Et des « Vive le Roi » se sont mis à retentir pour ne plus s'arrêter. Je me souviendrai de ce discours, des premiers « Sa Majesté Dailiane ». Je me rappellerai de son regard confiant et déterminé puis du soulagement sur son visage lorsqu'il a vu un, puis deux, puis trois anges afficher de grands sourires sincères. Ç'a été comme une évidence, pour tous, que malgré son jeune âge il est né pour être roi. En vérité cela est tout à fait logique, s'il avait eu la chance de connaître son père, tout le monde lui aurait dit à quel point la ressemblance est frappante.

S'en est suivi un cortège dans les rues de la Cité lors duquel il me cherchait obsessionnellement des yeux à chaque fois que je disparaissais de son champ de vision. J'ai deviné qu'il aurait aimé partager ce moment avec moi, que je lui tienne la main et que ce soit en quelques sortes notre instant de gloire à tous les deux. Mais moi je ne pensais qu'à Yanis, à mon ardent désir de le revoir, à l'espoir que je nourrissais qu'il aille bien.

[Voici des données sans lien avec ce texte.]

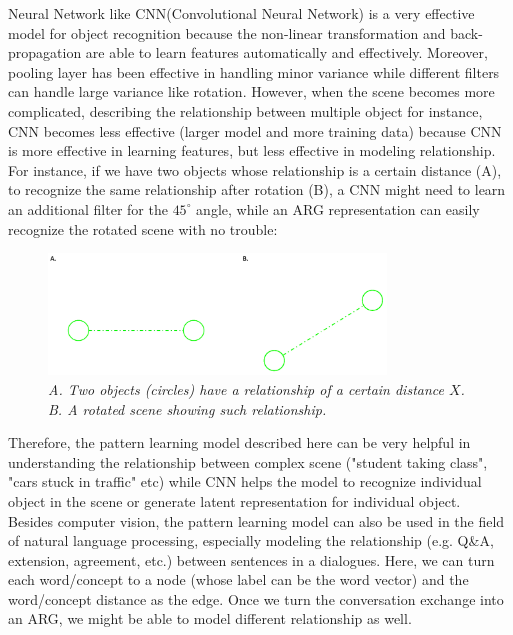 Neural Network like CNN(Convolutional Neural Network) is a very effective model for object recognition because the non-linear transformation and back-propagation are able to learn features automatically and effectively. Moreover, pooling layer has been effective in handling minor variance while different filters can handle large variance like rotation\footnotemark. However, when the scene becomes more complicated, describing the relationship between multiple object for instance, CNN becomes less effective (larger model and more training data) because CNN is more effective in learning features, but less effective in modeling relationship. For instance, if we have two objects whose relationship is a certain distance (A), to recognize the same relationship after rotation (B), a CNN might need to learn an additional filter for the $45^\circ$ angle, while an ARG representation can easily recognize the rotated scene with no trouble:\\

\begin{figure}[h]
	\centering
	\captionsetup{justification=centering}
	\includegraphics[width=0.8\textwidth]{figs/rotation.png}
	\caption[Caption for LOF]{\emph{A. Two objects (circles) have a relationship of a certain distance $X$.\\ B. A rotated scene showing such relationship. }}
	\label{fig:rotation}
\end{figure}

Therefore, the pattern learning model described here can be very helpful in understanding the relationship between complex scene ("student taking class", "cars stuck in traffic" etc) while CNN helps the model to recognize individual object in the scene or generate latent representation for individual object.\\

Besides computer vision, the pattern learning model can also be used in the field of natural language processing, especially modeling the relationship (e.g. Q\&A, extension, agreement, etc.) between sentences in a dialogues. Here, we can turn each word/concept to a node (whose label can be the word vector) and the word/concept distance as the edge. Once we turn the conversation exchange into an ARG, we might be able to model different relationship as well.\\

Le tourbillon semble m'engloutir de nouveau.


Lahela et moi sommes attablées sur la terrasse d'un café bordant un boulevard calme et plutôt agréable. Des arbres récemment plantés entre les pavés servent déjà de perchoirs à quelques oiseaux sifflotant sous le soleil. Au cœur du Palais, au loin, Théo élabore une stratégie de guerre auprès des élus et du nouveau chef de la garde.

- Aux dernières nouvelles ils comptent envoyer les premiers soldats ce soir, m'informe Lahela. Tellement de décisions sont prises à la minutes que j'ai du mal à suivre, ça me fait du bien de me détendre un peu, merci de m'avoir proposé de venir...

- C'est pas mon truc de boire un café toute seule...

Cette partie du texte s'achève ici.